La duda que carcomía el alma: ¿Son mis hijos?

CAPÍTULO 3 • EL ADN

La duda que carcomía el alma: ¿Son mis hijos?


En los días siguientes, Emiliano Álvarez se hundió en una tormenta emocional más difícil de controlar que cualquier crisis bursátil. Había levantado empresas valuadas en miles de millones de dólares, se había enfrentado a tiburones de Wall Street y había salido victorioso, pero nada lo desarmaba tanto como la presencia silenciosa de Sofía y los gemelos en su casa. Sofía se movía como una sombra por los pasillos de mármol; tenía apenas quince años, pero cuidaba de Lucas y Mateo con una determinación que solo nace de la carencia extrema. Emiliano observaba desde las sombras cómo ella nunca pedía nada para sí misma: solo fórmula para los niños, pañales y un rincón donde dormir cerca de ellos. La culpa empezaba a corroerlo: ¿había estado él viviendo en el lujo mientras su primer amor y sus posibles hijos morían de frío?

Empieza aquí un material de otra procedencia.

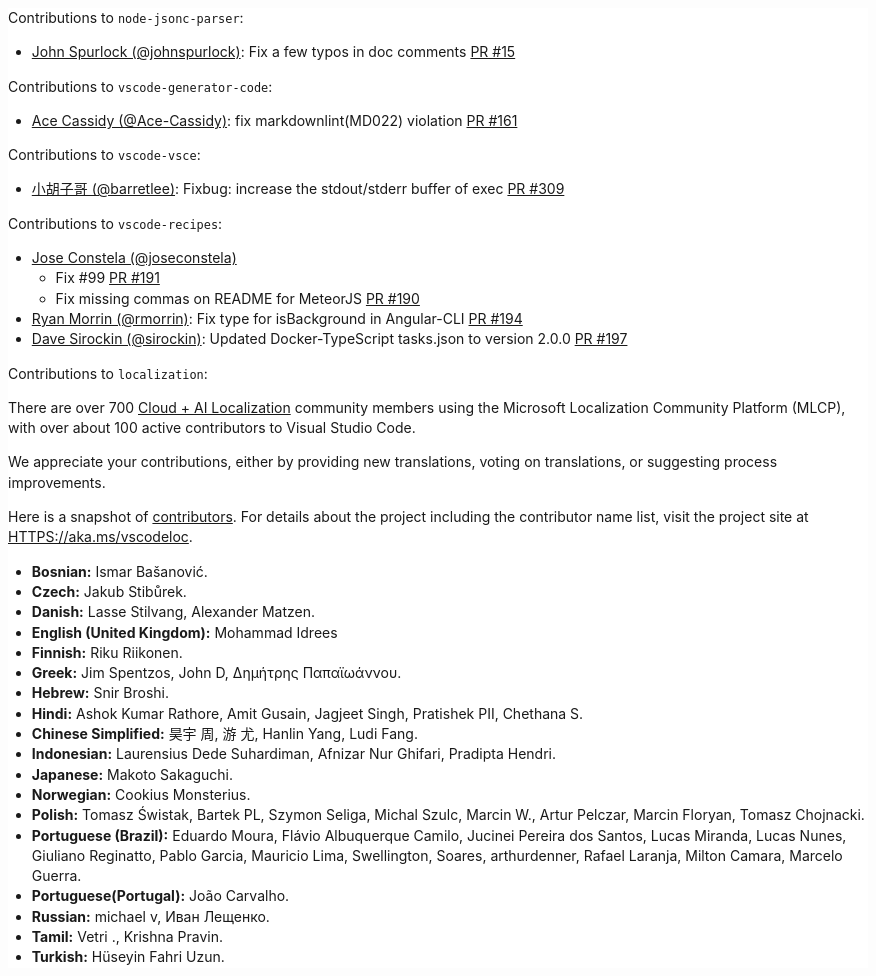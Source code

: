 Contributions to `node-jsonc-parser`:

-   [John Spurlock (@johnspurlock)](HTTPS://github.com/johnspurlock): Fix a few
    typos in doc comments
    [PR #15](HTTPS://github.com/Microsoft/node-jsonc-parser/pull/15)

Contributions to `vscode-generator-code`:

-   [Ace Cassidy (@Ace-Cassidy)](HTTPS://github.com/Ace-Cassidy): fix
    markdownlint(MD022) violation
    [PR #161](HTTPS://github.com/Microsoft/vscode-generator-code/pull/161)

Contributions to `vscode-vsce`:

-   [小胡子哥 (@barretlee)](HTTPS://github.com/barretlee): Fixbug: increase the
    stdout/stderr buffer of exec
    [PR #309](HTTPS://github.com/Microsoft/vscode-vsce/pull/309)

Contributions to `vscode-recipes`:

-   [Jose Constela (@joseconstela)](HTTPS://github.com/joseconstela)
    -   Fix #99 [PR #191](HTTPS://github.com/Microsoft/vscode-recipes/pull/191)
    -   Fix missing commas on README for MeteorJS
        [PR #190](HTTPS://github.com/Microsoft/vscode-recipes/pull/190)
-   [Ryan Morrin (@rmorrin)](HTTPS://github.com/rmorrin): Fix type for
    isBackground in Angular-CLI
    [PR #194](HTTPS://github.com/Microsoft/vscode-recipes/pull/194)
-   [Dave Sirockin (@sirockin)](HTTPS://github.com/sirockin): Updated
    Docker-TypeScript tasks.json to version 2.0.0
    [PR #197](HTTPS://github.com/Microsoft/vscode-recipes/pull/197)

Contributions to `localization`:

There are over 700
[Cloud + AI Localization](HTTPS://github.com/Microsoft/Localization/wiki)
community members using the Microsoft Localization Community Platform (MLCP),
with over about 100 active contributors to Visual Studio Code.

We appreciate your contributions, either by providing new translations, voting
on translations, or suggesting process improvements.

Here is a snapshot of [contributors](HTTPS://microsoftl10n.github.io/VSCode/).
For details about the project including the contributor name list, visit the
project site at [HTTPS://aka.ms/vscodeloc](HTTPS://aka.ms/vscodeloc).

-   **Bosnian:** Ismar Bašanović.
-   **Czech:** Jakub Stibůrek.
-   **Danish:** Lasse Stilvang, Alexander Matzen.
-   **English (United Kingdom):** Mohammad Idrees
-   **Finnish:** Riku Riikonen.
-   **Greek:** Jim Spentzos, John D, Δημήτρης Παπαϊωάννου.
-   **Hebrew:** Snir Broshi.
-   **Hindi:** Ashok Kumar Rathore, Amit Gusain, Jagjeet Singh, Pratishek PII,
    Chethana S.
-   **Chinese Simplified:** 昊宇 周, 游 尤, Hanlin Yang, Ludi Fang.
-   **Indonesian:** Laurensius Dede Suhardiman, Afnizar Nur Ghifari, Pradipta
    Hendri.
-   **Japanese:** Makoto Sakaguchi.
-   **Norwegian:** Cookius Monsterius.
-   **Polish:** Tomasz Świstak, Bartek PL, Szymon Seliga, Michal Szulc, Marcin
    W., Artur Pelczar, Marcin Floryan, Tomasz Chojnacki.
-   **Portuguese (Brazil):** Eduardo Moura, Flávio Albuquerque Camilo, Jucinei
    Pereira dos Santos, Lucas Miranda, Lucas Nunes, Giuliano Reginatto, Pablo
    Garcia, Mauricio Lima, Swellington, Soares, arthurdenner, Rafael Laranja,
    Milton Camara, Marcelo Guerra.
-   **Portuguese(Portugal):** João Carvalho.
-   **Russian:** michael v, Иван Лещенко.
-   **Tamil:** Vetri ., Krishna Pravin.
-   **Turkish:** Hüseyin Fahri Uzun.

Incapaz de soportar la incertidumbre, Emiliano tomó una decisión drástica. Ordenó una prueba de ADN bajo la más estricta discreción. Recogieron las muestras sin que Sofía lo notara: un cabello de ella, un pequeño frotis de los gemelos. Una semana después, un sobre blanco y sellado llegó a su escritorio de caoba. Sus manos, que nunca habían temblado al firmar cheques de ocho cifras, vibraban violentamente al abrir el papel. Los resultados eran demoledores: Coincidencia genética del 99.9%. Emiliano Álvarez era el padre biológico de los gemelos, y Sofía era, técnicamente, su hija de una relación que él ni siquiera sabía que Natalia había continuado tras su partida.

La reaparición de Natalia

El descubrimiento lo dejó en shock. Natalia le había ocultado la existencia de su familia y luego los había lanzado a la miseria. Emiliano pasó noches enteras bebiendo whisky, mirando el sobre y sintiendo un odio profundo mezclado con una compasión dolorosa. Usando su red de contactos, rastreó los últimos movimientos de Natalia Ríos. Había estado viviendo en un refugio para mujeres en el Bronx, sobreviviendo en condiciones infrahumanas. Hasta que una noche de lluvia torrencial, el timbre de la Torre Álvarez sonó con insistencia. Emiliano bajó las escaleras con el corazón en la garganta. Al abrir la puerta, el tiempo se detuvo. Natalia estaba allí. Estaba delgada, empapada, con los ojos hundidos por el hambre y la vergüenza. No era la mujer radiante de la universidad, era el fantasma de una vida destruida.